■ **What the task requires**: Each line with the string "approach" is to be copied from the records below.

■ **Data section**:
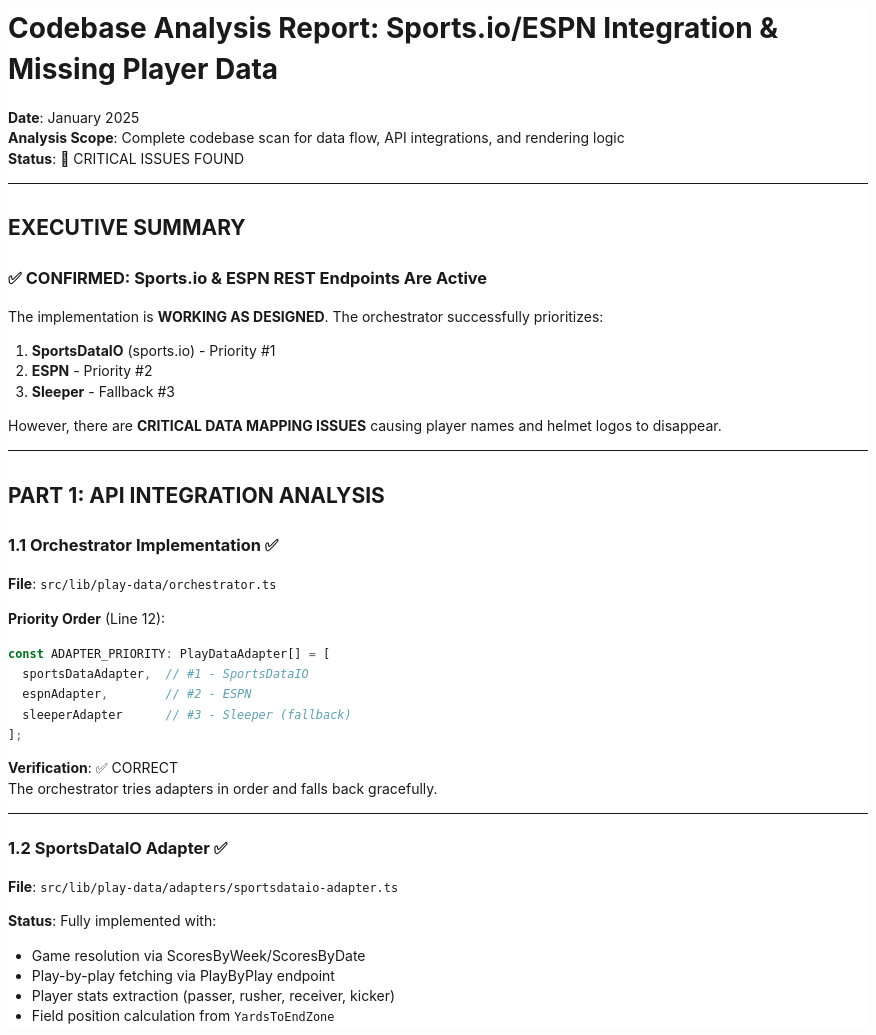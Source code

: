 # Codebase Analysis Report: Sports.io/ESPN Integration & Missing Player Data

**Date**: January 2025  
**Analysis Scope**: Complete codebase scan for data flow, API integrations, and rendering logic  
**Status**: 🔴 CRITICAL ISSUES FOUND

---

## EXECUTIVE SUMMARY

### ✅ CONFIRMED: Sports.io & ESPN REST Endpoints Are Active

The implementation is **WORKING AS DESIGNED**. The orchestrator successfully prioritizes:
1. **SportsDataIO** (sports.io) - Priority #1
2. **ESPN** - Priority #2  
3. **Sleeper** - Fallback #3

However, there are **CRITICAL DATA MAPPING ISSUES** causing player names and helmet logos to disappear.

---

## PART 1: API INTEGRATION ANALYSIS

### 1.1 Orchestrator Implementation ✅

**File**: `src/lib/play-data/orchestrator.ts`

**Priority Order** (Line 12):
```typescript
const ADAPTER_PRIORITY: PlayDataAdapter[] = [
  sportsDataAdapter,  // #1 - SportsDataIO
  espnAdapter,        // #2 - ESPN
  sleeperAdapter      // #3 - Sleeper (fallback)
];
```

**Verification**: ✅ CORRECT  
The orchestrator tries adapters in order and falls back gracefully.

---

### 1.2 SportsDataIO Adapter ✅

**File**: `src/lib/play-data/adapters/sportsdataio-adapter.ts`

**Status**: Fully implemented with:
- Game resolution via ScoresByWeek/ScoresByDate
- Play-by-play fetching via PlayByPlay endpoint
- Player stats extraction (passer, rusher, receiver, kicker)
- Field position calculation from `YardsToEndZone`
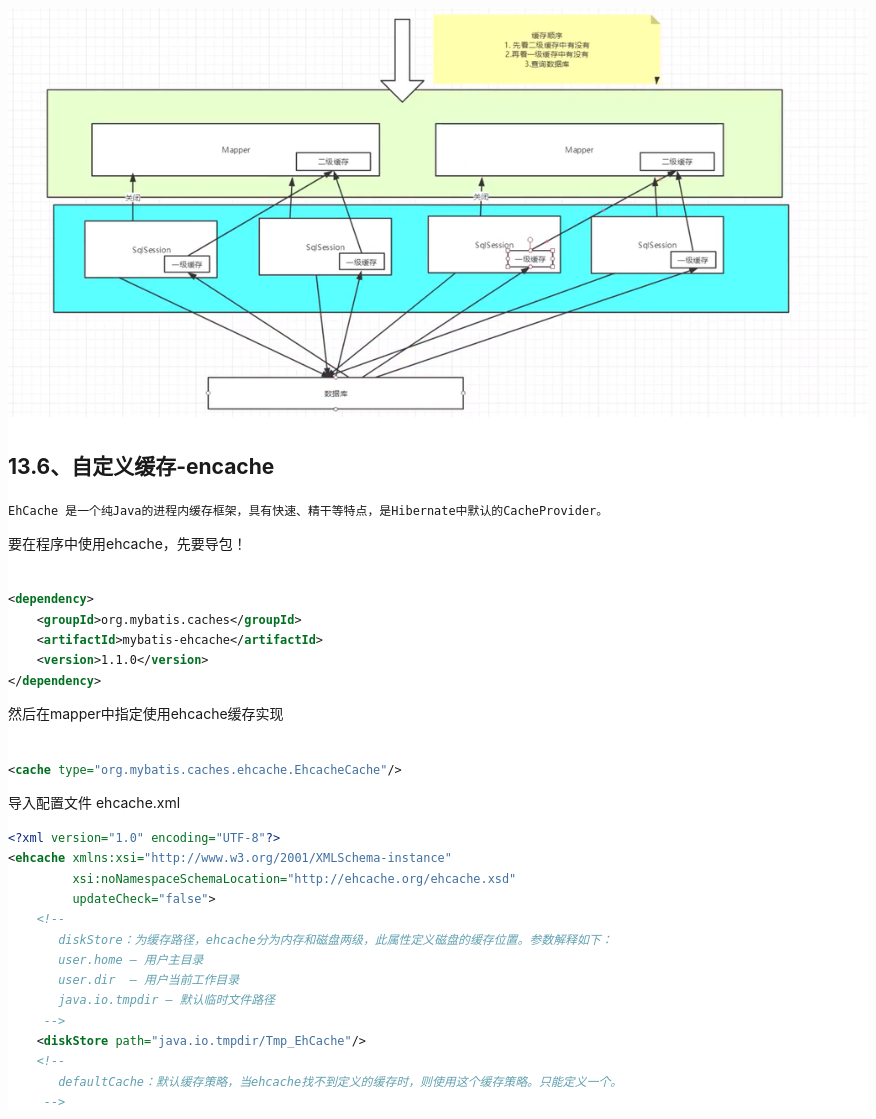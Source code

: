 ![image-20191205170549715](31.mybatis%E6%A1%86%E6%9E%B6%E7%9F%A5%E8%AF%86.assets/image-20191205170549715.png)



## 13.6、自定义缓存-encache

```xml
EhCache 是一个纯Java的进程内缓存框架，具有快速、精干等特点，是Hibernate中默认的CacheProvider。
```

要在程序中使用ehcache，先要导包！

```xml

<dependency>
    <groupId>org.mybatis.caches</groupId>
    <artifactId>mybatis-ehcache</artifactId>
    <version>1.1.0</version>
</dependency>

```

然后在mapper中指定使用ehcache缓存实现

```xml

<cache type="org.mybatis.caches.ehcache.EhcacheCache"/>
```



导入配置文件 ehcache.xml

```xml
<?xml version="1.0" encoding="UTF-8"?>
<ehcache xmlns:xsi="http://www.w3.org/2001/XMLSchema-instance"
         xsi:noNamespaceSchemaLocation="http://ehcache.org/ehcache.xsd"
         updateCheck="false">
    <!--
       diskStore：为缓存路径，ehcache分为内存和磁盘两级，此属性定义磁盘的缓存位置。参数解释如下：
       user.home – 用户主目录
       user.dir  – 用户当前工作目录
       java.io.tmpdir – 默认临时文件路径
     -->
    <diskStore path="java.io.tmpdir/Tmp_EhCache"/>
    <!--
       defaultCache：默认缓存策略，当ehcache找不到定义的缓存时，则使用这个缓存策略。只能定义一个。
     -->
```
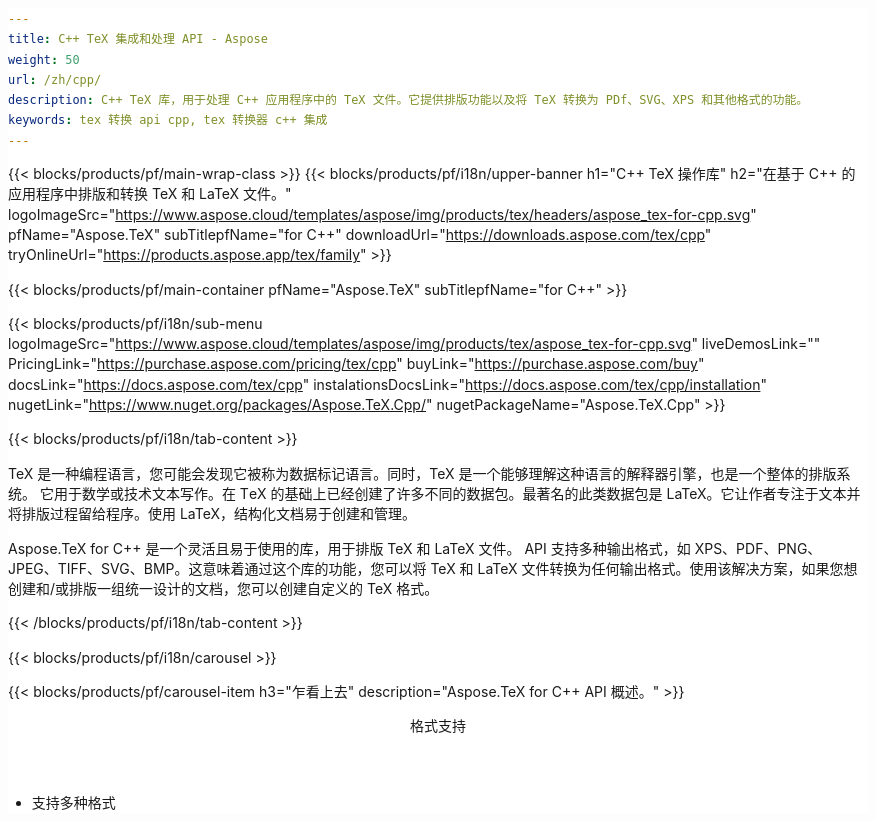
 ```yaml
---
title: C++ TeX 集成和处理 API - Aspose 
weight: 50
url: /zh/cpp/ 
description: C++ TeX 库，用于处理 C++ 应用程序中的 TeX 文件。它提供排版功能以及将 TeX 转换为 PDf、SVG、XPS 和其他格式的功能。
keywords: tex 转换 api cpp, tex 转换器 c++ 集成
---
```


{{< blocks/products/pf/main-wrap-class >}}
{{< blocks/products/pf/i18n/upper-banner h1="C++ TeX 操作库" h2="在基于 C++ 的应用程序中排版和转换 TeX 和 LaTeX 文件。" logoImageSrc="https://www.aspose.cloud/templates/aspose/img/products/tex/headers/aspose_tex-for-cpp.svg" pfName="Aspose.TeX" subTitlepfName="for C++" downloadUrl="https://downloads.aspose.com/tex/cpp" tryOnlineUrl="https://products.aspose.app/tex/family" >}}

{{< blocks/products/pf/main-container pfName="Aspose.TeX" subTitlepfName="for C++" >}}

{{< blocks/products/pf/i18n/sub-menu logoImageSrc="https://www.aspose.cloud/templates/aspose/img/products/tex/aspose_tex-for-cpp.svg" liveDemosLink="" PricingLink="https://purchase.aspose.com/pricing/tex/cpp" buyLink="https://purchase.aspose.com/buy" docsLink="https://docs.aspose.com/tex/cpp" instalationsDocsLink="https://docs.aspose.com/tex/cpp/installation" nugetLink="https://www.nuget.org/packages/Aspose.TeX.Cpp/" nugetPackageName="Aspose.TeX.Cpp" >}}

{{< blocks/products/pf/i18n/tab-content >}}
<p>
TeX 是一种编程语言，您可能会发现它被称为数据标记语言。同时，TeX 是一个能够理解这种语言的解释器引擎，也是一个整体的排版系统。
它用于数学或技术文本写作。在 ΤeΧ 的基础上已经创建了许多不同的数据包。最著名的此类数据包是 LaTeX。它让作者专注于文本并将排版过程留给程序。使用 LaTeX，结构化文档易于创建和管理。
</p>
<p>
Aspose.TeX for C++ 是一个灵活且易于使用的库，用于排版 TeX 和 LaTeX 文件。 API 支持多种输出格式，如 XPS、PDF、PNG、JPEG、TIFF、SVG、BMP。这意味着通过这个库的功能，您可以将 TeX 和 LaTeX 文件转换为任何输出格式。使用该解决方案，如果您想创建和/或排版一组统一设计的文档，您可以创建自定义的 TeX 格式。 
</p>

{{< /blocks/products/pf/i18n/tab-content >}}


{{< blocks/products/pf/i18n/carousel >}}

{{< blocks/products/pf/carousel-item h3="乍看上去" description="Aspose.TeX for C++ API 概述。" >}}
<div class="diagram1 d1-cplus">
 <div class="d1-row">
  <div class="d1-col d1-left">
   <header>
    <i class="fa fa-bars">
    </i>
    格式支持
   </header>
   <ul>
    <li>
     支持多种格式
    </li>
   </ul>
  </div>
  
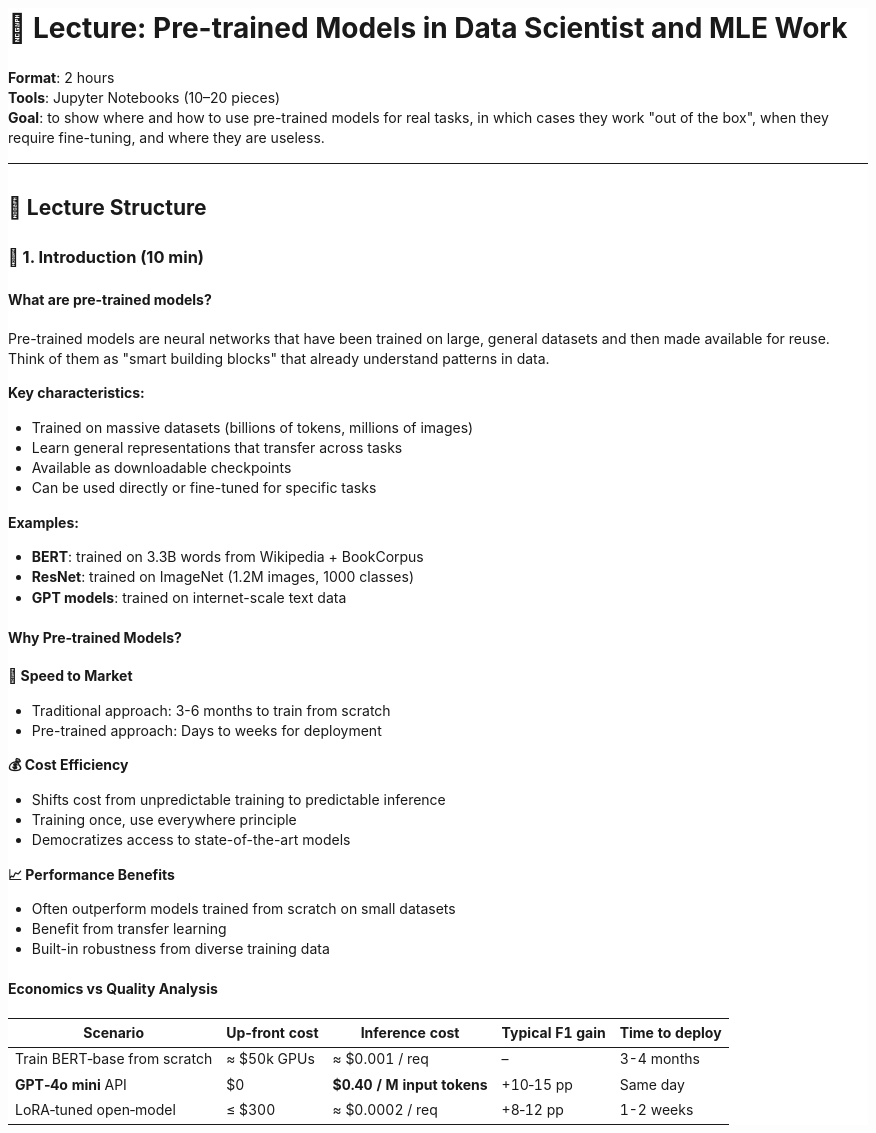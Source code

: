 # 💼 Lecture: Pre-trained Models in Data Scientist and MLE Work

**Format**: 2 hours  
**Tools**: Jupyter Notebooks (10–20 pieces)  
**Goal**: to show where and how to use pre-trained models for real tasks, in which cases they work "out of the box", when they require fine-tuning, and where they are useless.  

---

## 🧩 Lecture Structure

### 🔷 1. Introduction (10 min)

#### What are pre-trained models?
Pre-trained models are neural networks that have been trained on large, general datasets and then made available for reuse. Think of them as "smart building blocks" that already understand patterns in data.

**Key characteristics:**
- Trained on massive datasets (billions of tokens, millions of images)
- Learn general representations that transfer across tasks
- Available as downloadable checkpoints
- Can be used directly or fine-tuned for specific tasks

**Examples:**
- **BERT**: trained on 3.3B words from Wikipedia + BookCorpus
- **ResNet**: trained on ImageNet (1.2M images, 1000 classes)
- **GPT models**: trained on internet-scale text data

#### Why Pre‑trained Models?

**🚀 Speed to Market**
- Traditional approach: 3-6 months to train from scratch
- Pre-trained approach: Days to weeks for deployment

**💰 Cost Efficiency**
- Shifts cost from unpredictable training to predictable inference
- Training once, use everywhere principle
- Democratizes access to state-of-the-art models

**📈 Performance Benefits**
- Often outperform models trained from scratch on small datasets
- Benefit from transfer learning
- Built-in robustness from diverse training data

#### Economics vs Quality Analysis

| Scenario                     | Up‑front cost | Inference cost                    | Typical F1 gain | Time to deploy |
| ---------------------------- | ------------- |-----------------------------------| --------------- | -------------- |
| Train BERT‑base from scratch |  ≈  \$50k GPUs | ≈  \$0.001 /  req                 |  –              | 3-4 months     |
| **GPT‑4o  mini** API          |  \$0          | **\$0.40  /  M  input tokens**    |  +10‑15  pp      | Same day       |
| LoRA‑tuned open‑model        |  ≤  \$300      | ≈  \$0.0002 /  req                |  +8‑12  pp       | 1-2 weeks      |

■ **The answer**:
- Traditional approach: 3-6 months to train from scratch
- Pre-trained approach: Days to weeks for deployment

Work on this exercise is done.